Sunday, 17 July 2011

Season of the Witch (2011)

Dir: DOMINC SENA
Country: USA

Despite having shown genuine acting ability, and a genuine flair for quirky and peculiar characters, actor Nicolas Cage continues to make atrocious career choices. He recently crafted a wonderful performance as the corrupt New Orleans detective Terence McDonagh in Werner Herzog’s Bad Lieutenant: Port of Call New Orleans (2009). It came as a surprise to most because it reminded audiences that Cage did once possess something special. But films such as Raising Arizona (1987), Wild at Heart (1990) and Leaving Las Vegas (1995) are consigned to history. Only of use to Cage fans and film scholars. The latter always willing to drift into the mists of time for something interesting. For a certain generation Nicolas Cage is represented by films like National Treasure (2004), Next (2007) and The Sorcerer’s Apprentice (2010). He is a man that will seemingly agree to appear in anything. This tends to be something actors do when their star has burned out. Cage can certainly afford to be selective, and is obviously cine-literate enough to know that one doesn’t pass up the chance to work with Werner Herzog. This only makes his decision to appear in something like Season of the Witch all the more perplexing. It is made worse by the fact that Cage is hopelessly miscast. I can’t think of a more inappropriate person to play a 14th century knight rallying against the hypocrisies of the Church.

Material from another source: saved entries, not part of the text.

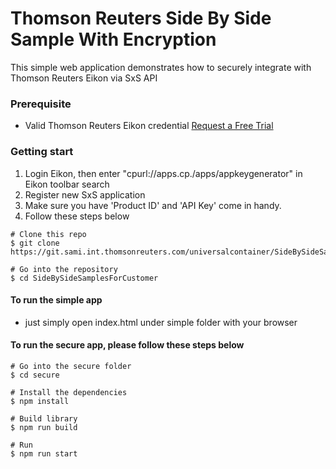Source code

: # Thomson Reuters Side By Side Sample With Encryption

This simple web application demonstrates how to securely integrate with Thomson Reuters Eikon via SxS API

### Prerequisite
- Valid Thomson Reuters Eikon credential [Request a Free Trial](https://financial.thomsonreuters.com/en/products/tools-applications/trading-investment-tools/eikon-trading-software.html)

### Getting start
1. Login Eikon, then enter "cpurl://apps.cp./apps/appkeygenerator" in Eikon toolbar search
2. Register new SxS application
3. Make sure you have 'Product ID' and 'API Key' come in handy.
4. Follow these steps below

```
# Clone this repo
$ git clone https://git.sami.int.thomsonreuters.com/universalcontainer/SideBySideSamplesForCustomer.git

# Go into the repository
$ cd SideBySideSamplesForCustomer
```

#### To run the simple app

- just simply open index.html under simple folder with your browser

#### To run the secure app, please follow these steps below


```
# Go into the secure folder
$ cd secure

# Install the dependencies
$ npm install 

# Build library
$ npm run build

# Run
$ npm run start
```
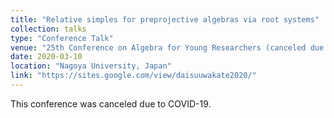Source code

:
 ```yaml
---
title: "Relative simples for preprojective algebras via root systems"
collection: talks
type: "Conference Talk"
venue: "25th Conference on Algebra for Young Researchers (canceled due to COVID-19)"
date: 2020-03-10
location: "Nagoya University, Japan"
link: "https://sites.google.com/view/daisuuwakate2020/"
---
```


This conference was canceled due to COVID-19.
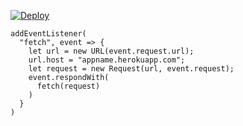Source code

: [![Deploy](https://www.herokucdn.com/deploy/button.png)](https://dashboard.heroku.com/new?template=https://github.com/gdsgm4/zxfd.git)

```
addEventListener(
  "fetch", event => {
    let url = new URL(event.request.url);
    url.host = "appname.herokuapp.com";
    let request = new Request(url, event.request);
    event.respondWith(
      fetch(request)
    )
  }
)
```
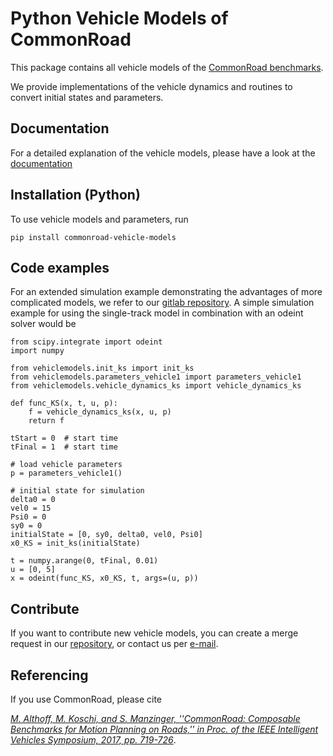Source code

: # Python Vehicle Models of CommonRoad

This package contains all vehicle models of the [CommonRoad benchmarks](https://commonroad.in.tum.de/).

We provide implementations of the vehicle dynamics and routines to convert initial states and parameters.

## Documentation

For a detailed explanation of the vehicle models, please have a look at the [documentation](https://gitlab.lrz.de/tum-cps/commonroad-vehicle-models/blob/master/vehicleModels_commonRoad.pdf)

## Installation (Python)

To use vehicle models and parameters, run
```
pip install commonroad-vehicle-models
```

## Code examples

For an extended simulation example demonstrating the advantages of more complicated models, we refer to our [gitlab repository](https://gitlab.lrz.de/tum-cps/commonroad-vehicle-models/-/tree/master/Python/scripts). A simple simulation example for using the single-track model in combination with an odeint solver would be

```python3
from scipy.integrate import odeint
import numpy

from vehiclemodels.init_ks import init_ks
from vehiclemodels.parameters_vehicle1 import parameters_vehicle1
from vehiclemodels.vehicle_dynamics_ks import vehicle_dynamics_ks

def func_KS(x, t, u, p):
    f = vehicle_dynamics_ks(x, u, p)
    return f

tStart = 0  # start time
tFinal = 1  # start time

# load vehicle parameters
p = parameters_vehicle1()

# initial state for simulation
delta0 = 0
vel0 = 15
Psi0 = 0
sy0 = 0
initialState = [0, sy0, delta0, vel0, Psi0]
x0_KS = init_ks(initialState)

t = numpy.arange(0, tFinal, 0.01)
u = [0, 5]
x = odeint(func_KS, x0_KS, t, args=(u, p))

```



## Contribute

If you want to contribute new vehicle models, you can create a merge request in our [repository](https://gitlab.lrz.de/tum-cps/commonroad-vehicle-models/), or contact us per [e-mail](mailto:commonroad-i06@in.tum.de).

## Referencing

If you use CommonRoad, please cite

*[M. Althoff, M. Koschi, and S. Manzinger, ''CommonRoad: Composable Benchmarks for Motion Planning on Roads,'' in Proc. of the IEEE Intelligent Vehicles Symposium, 2017, pp. 719-726](http://mediatum.ub.tum.de/doc/1379638/776321.pdf)*.
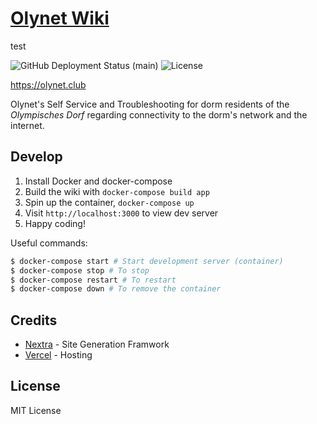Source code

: # [Olynet Wiki ](https://www.olynet.club)
test

![GitHub Deployment Status (main)](https://img.shields.io/github/deployments/OlyNet/wiki/production?label=vercel&logo=vercel)
![License](https://img.shields.io/github/license/OlyNet/wiki)

https://olynet.club

Olynet's Self Service and Troubleshooting for dorm residents of the *Olympisches
Dorf* regarding connectivity to the dorm's network and the internet.

## Develop
1. Install Docker and docker-compose
2. Build the wiki with `docker-compose build app`
3. Spin up the container, `docker-compose up`
4. Visit `http://localhost:3000` to view dev server
5. Happy coding!

Useful commands:

```sh
$ docker-compose start # Start development server (container)
$ docker-compose stop # To stop
$ docker-compose restart # To restart
$ docker-compose down # To remove the container
```

## Credits

* [Nextra](https://nextra.site) - Site Generation Framwork
* [Vercel](https://vercel.com) - Hosting

## License

MIT License

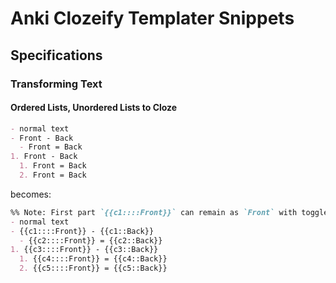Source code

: # Anki Clozeify Templater Snippets

## Specifications

### Transforming Text

#### Ordered Lists, Unordered Lists to Cloze

```markdown
- normal text
- Front - Back
  - Front = Back
1. Front - Back
  1. Front = Back
  2. Front = Back
```

becomes:

```markdown
%% Note: First part `{{c1::::Front}}` can remain as `Front` with toggle
- normal text
- {{c1::::Front}} - {{c1::Back}}
  - {{c2::::Front}} = {{c2::Back}}
1. {{c3::::Front}} - {{c3::Back}}
  1. {{c4::::Front}} = {{c4::Back}}
  2. {{c5::::Front}} = {{c5::Back}}
```
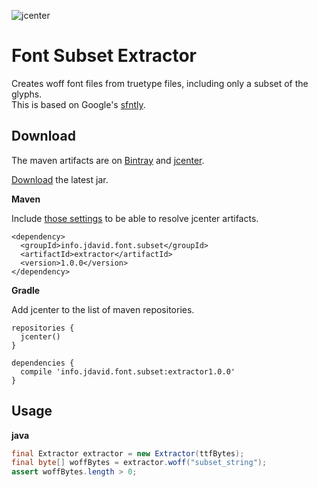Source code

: ![jcenter](https://img.shields.io/badge/_jcenter_-_1.0.0-6688ff.png?style=flat)
# Font Subset Extractor
Creates woff font files from truetype files, including only a subset of the glyphs.<br>
This is based on Google's [sfntly](https://github.com/googlei18n/sfntly).

## Download ##

The maven artifacts are on [Bintray](https://bintray.com/programingjd/maven/info.jdavid.font.subset/view)
and [jcenter](https://bintray.com/search?query=info.jdavid.font.subset).

[Download](https://bintray.com/artifact/download/programingjd/maven/info/jdavid/font/subset/extractor/1.0.0/extractor-1.0.0.jar) the latest jar.

__Maven__

Include [those settings](https://bintray.com/repo/downloadMavenRepoSettingsFile/downloadSettings?repoPath=%2Fbintray%2Fjcenter)
 to be able to resolve jcenter artifacts.
```
<dependency>
  <groupId>info.jdavid.font.subset</groupId>
  <artifactId>extractor</artifactId>
  <version>1.0.0</version>
</dependency>
```
__Gradle__

Add jcenter to the list of maven repositories.
```
repositories {
  jcenter()
}
```
```
dependencies {
  compile 'info.jdavid.font.subset:extractor1.0.0'
}
```

## Usage ##


__java__
```java
final Extractor extractor = new Extractor(ttfBytes);
final byte[] woffBytes = extractor.woff("subset_string");
assert woffBytes.length > 0;
```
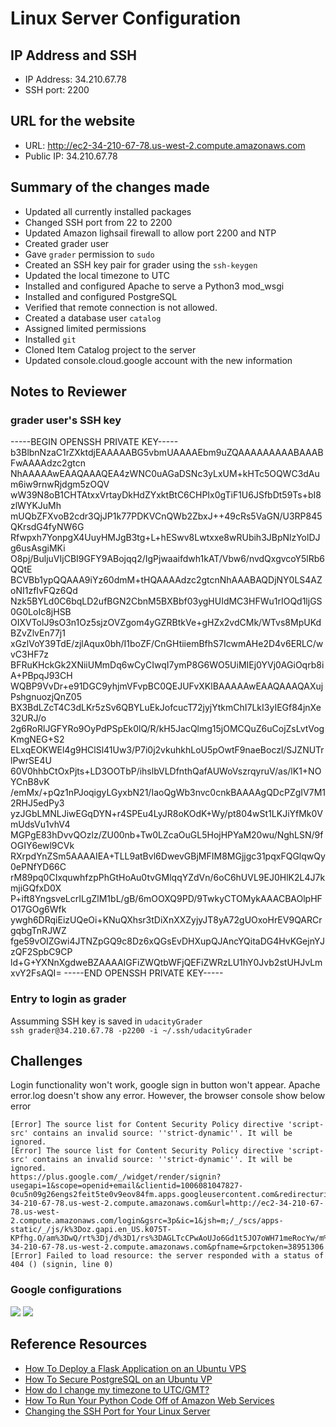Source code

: # Linux Server Configuration

## IP Address and SSH

* IP Address: 34.210.67.78
* SSH port: 2200

## URL for the website

* URL: http://ec2-34-210-67-78.us-west-2.compute.amazonaws.com
* Public IP: 34.210.67.78

## Summary of the changes made

* Updated all currently installed packages
* Changed SSH port from 22 to 2200
* Updated Amazon lighsail firewall to allow port 2200 and NTP
* Created grader user
* Gave ```grader``` permission to ```sudo```
* Created an SSH key pair for grader using the ```ssh-keygen```
* Updated the local timezone to UTC
* Installed and configured Apache to serve a Python3 mod_wsgi
* Installed and configured PostgreSQL
* Verified that remote connection is not allowed.
* Created a database user ```catalog```
* Assigned limited permissions
* Installed ```git```
* Cloned Item Catalog project to the server
* Updated console.cloud.google account with the new information


## Notes to Reviewer

### grader user's SSH key

-----BEGIN OPENSSH PRIVATE KEY-----
b3BlbnNzaC1rZXktdjEAAAAABG5vbmUAAAAEbm9uZQAAAAAAAAABAAABFwAAAAdzc2gtcn
NhAAAAAwEAAQAAAQEA4zWNC0uAGaDSNc3yLxUM+kHTc5OQWC3dAum6iw9rnwRjdgm5zOQV
wW39N8oB1CHTAtxxVrtayDkHdZYxktBtC6CHPIx0gTiF1U6JSfbDt59Ts+bI8zlWYKJuMh
mUQbZFXvoB2cdr3QjJP1k77PDKVCnQWb2ZbxJ++49cRs5VaGN/U3RP845QKrsdG4fyNW6G
Rfwpxh7YonpgX4UuyHMJgB3tg+L+hESwv8Lwtxxe8wRUbih3JBpNlzYolDJg6usAsgiMKi
O8pj/BuljuVIjCBI9GFY9ABojqq2/IgPjwaaifdwh1kAT/Vbw6/nvdQxgvcoY5lRb6QQtE
BCVBb1ypQQAAA9iYz60dmM+tHQAAAAdzc2gtcnNhAAABAQDjNY0LS4AZoNI1zfIvFQz6Qd
Nzk5BYLd0C6bqLD2ufBGN2CbnM5BXBbf03ygHUIdMC3HFWu1rIOQd1ljGS0G0LoIc8jHSB
OIXVTolJ9sO3n1Oz5sjzOVZgom4yGZRBtkVe+gHZx2vdCMk/WTvs8MpUKdBZvZlvEn77j1
xGzlVoY39TdE/zjlAqux0bh/I1boZF/CnGHtiiemBfhS7IcwmAHe2D4v6ERLC/wvC3HF7z
BFRuKHckGk2XNiiUMmDq6wCyCIwqI7ymP8G6WO5UiMIEj0YVj0AGiOqrb8iA+PBpqJ93CH
WQBP9VvDr+e91DGC9yhjmVFvpBC0QEJUFvXKlBAAAAAwEAAQAAAQAXujPshgnuozjQnZ05
BX3BdLZcT4C3dLKr5zSv6QBYLuEkJofcucT72jyjYtkmChI7LkI3yIEGf84jnXe32URJ/o
2g6RoRlJGFYRo9OyPdPSpEk0lQ/R/kH5JacQlmg15jOMCQuZ6uCojZsLvtVogKmgNEG+S2
ELxqEOKWEl4g9HClSl41Uw3/P7i0j2vkuhkhLoU5pOwtF9naeBoczl/SJZNUTrlPwrSE4U
60V0hhbCtOxPjts+LD3OOTbP/ihslbVLDfnthQafAUWoVszrqyruV/as/lK1+NOYCnB8vK
/emMx/+pQz1nPJoqigyLGyxbN21/IaoQgWb3nvc0cnkBAAAAgQDcPZgIV7M12RHJ5edPy3
yzJGbLMNLJiwEGqDYN+r4SPEu4LyJR8oKOdK+Wy/pt804wSt1LKJiYfMk0VmUdsVu1vhV4
MGPgE83hDvvQOzlz/ZU00nb+Tw0LZcaOuGL5HojHPYaM20wu/NghLSN/9fOGIY6ewl9CVk
RXrpdYnZSm5AAAAIEA+TLL9atBvl6DwevGBjMFIM8MGjjgc31pqxFQGlqwQy0ePNfYD66C
rM89pq0CIxquwhfzpPhGtHoAu0tvGMlqqYZdVn/6oC6hUVL9EJ0HlK2L4J7kmjiGQfxD0X
P+ift8YngsveLcrILgZlM1bL/gB/6mOOXQ9PD/9TwkyCTOMykAAACBAOlpHFO17GOg6Wfk
ywgh6DRqiEizUQeOi+KNuQXhsr3tDiXnXXZyjyJT8yA72gUOxoHrEV9QARCrgqbgTnRJWZ
fge59vOIZGwi4JTNZpGQ9c8Dz6xQGsEvDHXupQJAncYQitaDG4HvKGejnYJzQF2SpbC9CP
ld+G+YXNnXgdweBZAAAAIGFiZWQtbWFjQEFiZWRzLU1hY0Jvb2stUHJvLmxvY2FsAQI=
-----END OPENSSH PRIVATE KEY-----

### Entry to login as grader

Assumming SSH key is saved in ```udacityGrader``` <br />
```ssh grader@34.210.67.78 -p2200 -i ~/.ssh/udacityGrader```



## Challenges

Login functionality won't work, google sign in button won't appear. Apache error.log doesn't show any error.
However, the browser console show below error
```
[Error] The source list for Content Security Policy directive 'script-src' contains an invalid source: ''strict-dynamic''. It will be ignored.
[Error] The source list for Content Security Policy directive 'script-src' contains an invalid source: ''strict-dynamic''. It will be ignored.
https://plus.google.com/_/widget/render/signin?usegapi=1&scope=openid+email&clientid=1006081047827-0cu5n09g26engs2feit5te0v9eov84fm.apps.googleusercontent.com&redirecturi=postmessage&accesstype=offline&cookiepolicy=single_host_origin&approvalprompt=force&origin=http://ec2-34-210-67-78.us-west-2.compute.amazonaws.com&url=http://ec2-34-210-67-78.us-west-2.compute.amazonaws.com/login&gsrc=3p&ic=1&jsh=m;/_/scs/apps-static/_/js/k%3Doz.gapi.en_US.k075T-KPfhg.O/am%3DwQ/rt%3Dj/d%3D1/rs%3DAGLTcCPwAoUJo6Gd1t5JO7oWH71meRocYw/m%3D__features__#_methods=onPlusOne%2C_ready%2*C_close%2C_open%2C_resizeMe%2C_renderstart%2Concircled%2Cdrefresh%2Cerefresh%2Conauth%2Conload&id=I0_1554071445290&_gfid=I0_1554071445290&parent=http%3A%2F%2Fec2-34-210-67-78.us-west-2.compute.amazonaws.com&pfname=&rpctoken=38951306
[Error] Failed to load resource: the server responded with a status of 404 () (signin, line 0)
```

### Google configurations

![](images/image1.png)
![](images/image2.png)

## Reference Resources
* [How To Deploy a Flask Application on an Ubuntu VPS](https://www.digitalocean.com/community/tutorials/how-to-deploy-a-flask-application-on-an-ubuntu-vps)
* [How To Secure PostgreSQL on an Ubuntu VP](https://www.digitalocean.com/community/tutorials/how-to-secure-postgresql-on-an-ubuntu-vps)
* [How do I change my timezone to UTC/GMT?](https://askubuntu.com/questions/138423/how-do-i-change-my-timezone-to-utc-gmt/138442)
* [How To Run Your Python Code Off of Amazon Web Services](https://www.youtube.com/watch?v=WE303yFWfV4)
* [Changing the SSH Port for Your Linux Server](https://ca.godaddy.com/help/changing-the-ssh-port-for-your-linux-server-7306)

If the presence of one over-acting egomaniac isn’t enough, we also have the support of Ron Perlman. Perlman is however far more watchable and enjoyable in this film and brings to the table a sardonic performance which suggests he isn’t taking the film particularly seriously. But disastrously for Season of the Witch everyone else does. The best sequence opens the film; a moodily lit execution of three supposed witches which sets up both the reality of the phenomenon and the hypocrisy of the church. What follows this is a montage of battle sequences that totally undoes the dark and pervasive atmosphere of the prologue. We are transported to the Holy Land where Behman (Cage) and Felson (Perlman) eagerly slaughter hundreds in the name of Christianity. They are so at ease with this wholesale destruction that they even find time to banter and make jokes during the chaos of battle! This montage shows us half a dozen conflicts over the best part of a decade and it stretches credulity somewhat when Behman rejects fighting in the name of the church when he accidentally kills a woman. Are we to believe that in all this time Behman had never unwittingly killed an innocent victim? The point is that Behman challenges the legitimacy of the Church as an institution, an act which makes him and Felson outlaws destined for a life of wandering and subterfuge.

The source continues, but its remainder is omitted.